Re: uczelnie kształcące nauczycieli j. obcych

Postautor: antie » 2009-09-11, 20:03

perla83 pisze:antie magisterka tak czy inaczej 2-letnia. Rzecz w tym licencjacie. W informatorze uczelnianym wyraźnie zapisano, że jeśli kandydat wcześniej ukończył jakiekolwiek inne studia 5-letnie, a więc ma już magistra z innej dziedziny NIE MUSI robić kolejnych 5 lat filologii,, gdyż może pominąć 3-letni etap licencjatu i zapisac się od razu na 2-letnie studia magisterskie


A może chodzi o to, ze wystarczy wtedy tylko licencjat - czyli trzyletnie studia?

Takie wytłumaczenie wydaje mi się logiczniejsze.
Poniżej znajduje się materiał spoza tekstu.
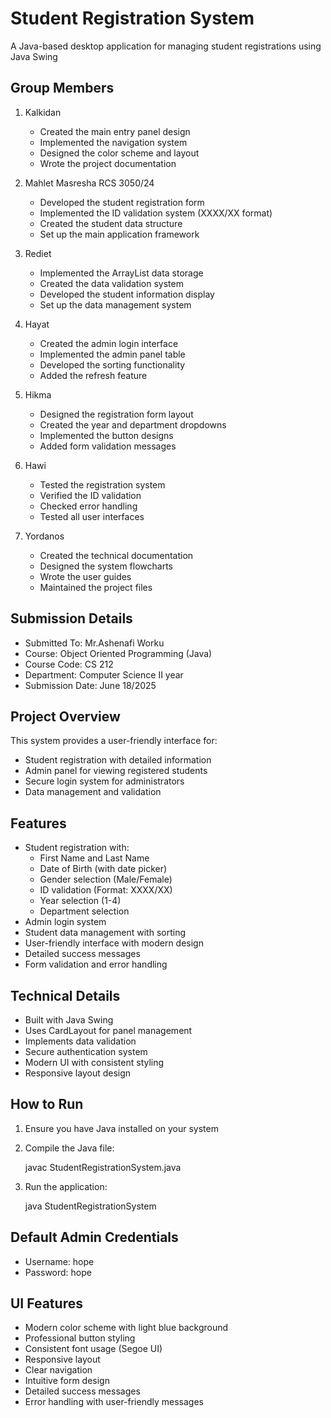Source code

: # Student Registration System

A Java-based desktop application for managing student registrations using Java Swing

## Group Members

1. Kalkidan

   - Created the main entry panel design
   - Implemented the navigation system
   - Designed the color scheme and layout
   - Wrote the project documentation

2. Mahlet Masresha RCS 3050/24

   - Developed the student registration form
   - Implemented the ID validation system (XXXX/XX format)
   - Created the student data structure
   - Set up the main application framework

3. Rediet

   - Implemented the ArrayList data storage
   - Created the data validation system
   - Developed the student information display
   - Set up the data management system

4. Hayat

   - Created the admin login interface
   - Implemented the admin panel table
   - Developed the sorting functionality
   - Added the refresh feature

5. Hikma

   - Designed the registration form layout
   - Created the year and department dropdowns
   - Implemented the button designs
   - Added form validation messages

6. Hawi

   - Tested the registration system
   - Verified the ID validation
   - Checked error handling
   - Tested all user interfaces

7. Yordanos
   - Created the technical documentation
   - Designed the system flowcharts
   - Wrote the user guides
   - Maintained the project files

## Submission Details

- Submitted To: Mr.Ashenafi Worku
- Course: Object Oriented Programming (Java)
- Course Code: CS 212
- Department: Computer Science II year
- Submission Date: June 18/2025

## Project Overview

This system provides a user-friendly interface for:

- Student registration with detailed information
- Admin panel for viewing registered students
- Secure login system for administrators
- Data management and validation

## Features

- Student registration with:
  - First Name and Last Name
  - Date of Birth (with date picker)
  - Gender selection (Male/Female)
  - ID validation (Format: XXXX/XX)
  - Year selection (1-4)
  - Department selection
- Admin login system
- Student data management with sorting
- User-friendly interface with modern design
- Detailed success messages
- Form validation and error handling

## Technical Details

- Built with Java Swing
- Uses CardLayout for panel management
- Implements data validation
- Secure authentication system
- Modern UI with consistent styling
- Responsive layout design

## How to Run

1. Ensure you have Java installed on your system
2. Compile the Java file:

   javac StudentRegistrationSystem.java

3. Run the application:

   java StudentRegistrationSystem

## Default Admin Credentials

- Username: hope
- Password: hope

## UI Features

- Modern color scheme with light blue background
- Professional button styling
- Consistent font usage (Segoe UI)
- Responsive layout
- Clear navigation
- Intuitive form design
- Detailed success messages
- Error handling with user-friendly messages

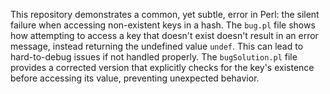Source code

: This repository demonstrates a common, yet subtle, error in Perl: the silent failure when accessing non-existent keys in a hash.  The `bug.pl` file shows how attempting to access a key that doesn't exist doesn't result in an error message, instead returning the undefined value `undef`. This can lead to hard-to-debug issues if not handled properly.  The `bugSolution.pl` file provides a corrected version that explicitly checks for the key's existence before accessing its value, preventing unexpected behavior.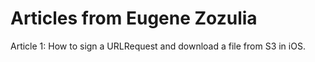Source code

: # Articles from Eugene Zozulia

Article 1: How to sign a URLRequest and download a file from S3 in iOS.
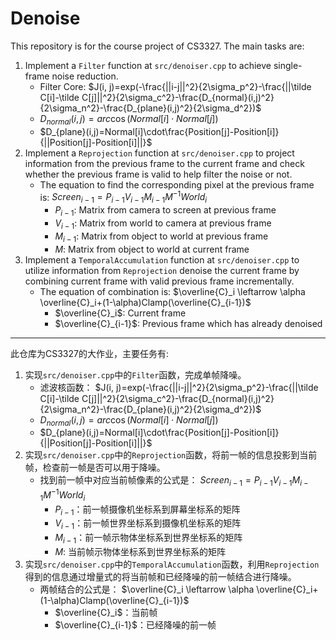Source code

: # Denoise
This repository is for the course project of CS3327. The main tasks are:
1. Implement a `Filter` function at `src/denoiser.cpp` to achieve single-frame noise reduction.
    - Filter Core: $J(i, j)=exp(-\frac{||i-j||^2}{2\sigma_p^2}-\frac{||\tilde C[i]-\tilde C[j]||^2}{2\sigma_c^2}-\frac{D_{normal}(i,j)^2}{2\sigma_n^2}-\frac{D_{plane}(i,j)^2}{2\sigma_d^2})$
    - $D_{normal}(i,j)=arc\cos(Normal[i]\cdot Normal[j])$
    - $D_{plane}(i,j)=Normal[i]\cdot\frac{Position[j]-Position[i]}{||Position[j]-Position[i]||}$
2. Implement a `Reprojection` function at `src/denoiser.cpp` to project information from the previous frame to the current frame and check whether the previous frame is valid to help filter the noise or not.
    - The equation to find the corresponding pixel at the previous frame is: 
    $Screen_{i-1}=P_{i-1}V_{i-1}M_{i-1}M^{-1}World_i$
        - $P_{i-1}$: Matrix from camera to screen at previous frame
        - $V_{i-1}$: Matrix from world to camera at previous frame
        - $M_{i-1}$: Matrix from object to world at previous frame
        - $M$: Matrix from object to world at current frame
3. Implement a `TemporalAccumulation` function at `src/denoiser.cpp` to utilize information from `Reprojection` denoise the current frame by combining current frame with valid previous frame incrementally.
    - The equation of combination is: 
    $\overline{C}_i \leftarrow \alpha \overline{C}_i+(1-\alpha)Clamp(\overline{C}_{i-1})$
        - $\overline{C}_i$: Current frame
        - $\overline{C}_{i-1}$: Previous frame which has already denoised
---
此仓库为CS3327的大作业，主要任务有:
1. 实现`src/denoiser.cpp`中的`Filter`函数，完成单帧降噪。
    - 滤波核函数： $J(i, j)=exp(-\frac{||i-j||^2}{2\sigma_p^2}-\frac{||\tilde C[i]-\tilde C[j]||^2}{2\sigma_c^2}-\frac{D_{normal}(i,j)^2}{2\sigma_n^2}-\frac{D_{plane}(i,j)^2}{2\sigma_d^2})$
    - $D_{normal}(i,j)=arc\cos(Normal[i]\cdot Normal[j])$
    - $D_{plane}(i,j)=Normal[i]\cdot\frac{Position[j]-Position[i]}{||Position[j]-Position[i]||}$
2. 实现`src/denoiser.cpp`中的`Reprojection`函数，将前一帧的信息投影到当前帧，检查前一帧是否可以用于降噪。
    - 找到前一帧中对应当前帧像素的公式是：
    $Screen_{i-1}=P_{i-1}V_{i-1}M_{i-1}M^{-1}World_i$
        - $P_{i-1}$：前一帧摄像机坐标系到屏幕坐标系的矩阵
        - $V_{i-1}$：前一帧世界坐标系到摄像机坐标系的矩阵
        - $M_{i-1}$：前一帧示物体坐标系到世界坐标系的矩阵
        - $M$: 当前帧示物体坐标系到世界坐标系的矩阵
3. 实现`src/denoiser.cpp`中的`TemporalAccumulation`函数，利用`Reprojection`得到的信息通过增量式的将当前帧和已经降噪的前一帧结合进行降噪。
    - 两帧结合的公式是：
    $\overline{C}_i \leftarrow \alpha \overline{C}_i+(1-\alpha)Clamp(\overline{C}_{i-1})$
        - $\overline{C}_i$：当前帧
        - $\overline{C}_{i-1}$：已经降噪的前一帧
Dziwne wydaje mi się, że można robić uzupełniające studia magisterskie z filologii angielskiej po uprzednich studiach z oligofrenopedagogiki :?
Ale znając dzisiejsze realia - zwłaszcza poziom niektórych szkół prywatnych - nie powinno mnie to dziwić.
Na Twoim miejscu poszukałabym "normalnej" tzn. uznanej, państwowej uczelni, dajacej uprawnienia ped. i zrbiła licencjat. Wtedy nikt się do Ciebie nie przyczepi ( np. jak będziesz chciała zostać n-lem mianowanytm lub dyplomowanym), ze nie masz odpowiednich uprawnień. Czasami naprawdę nie warto ryzykować tylko po to, zeby jakiś "byle jaki" papier uzyskać mniejszym nakładem sił czy kosztów, bo to może się zemścić

A dodatkowe uprawnienia do nauczania angielskiego naprawdę warto zrobić.
Tylko zrób to "z głową" i nie decyduj zbyt pochopnie .
A jaka to uczelnia?

Hanka87
Posty: 7
Rejestracja: 2009-09-10, 12:08
Kto: student
Przedmiot: Język angielski
Lokalizacja: podkarpackie

Re: uczelnie kształcące nauczycieli j. obcych

Postautor: Hanka87 » 2009-09-11, 21:18

antie pisze:
perla83 pisze:antie magisterka tak czy inaczej 2-letnia. Rzecz w tym licencjacie. W informatorze uczelnianym wyraźnie zapisano, że jeśli kandydat wcześniej ukończył jakiekolwiek inne studia 5-letnie, a więc ma już magistra z innej dziedziny NIE MUSI robić kolejnych 5 lat filologii,, gdyż może pominąć 3-letni etap licencjatu i zapisac się od razu na 2-letnie studia magisterskie


A może chodzi o to, ze wystarczy wtedy tylko licencjat - czyli trzyletnie studia?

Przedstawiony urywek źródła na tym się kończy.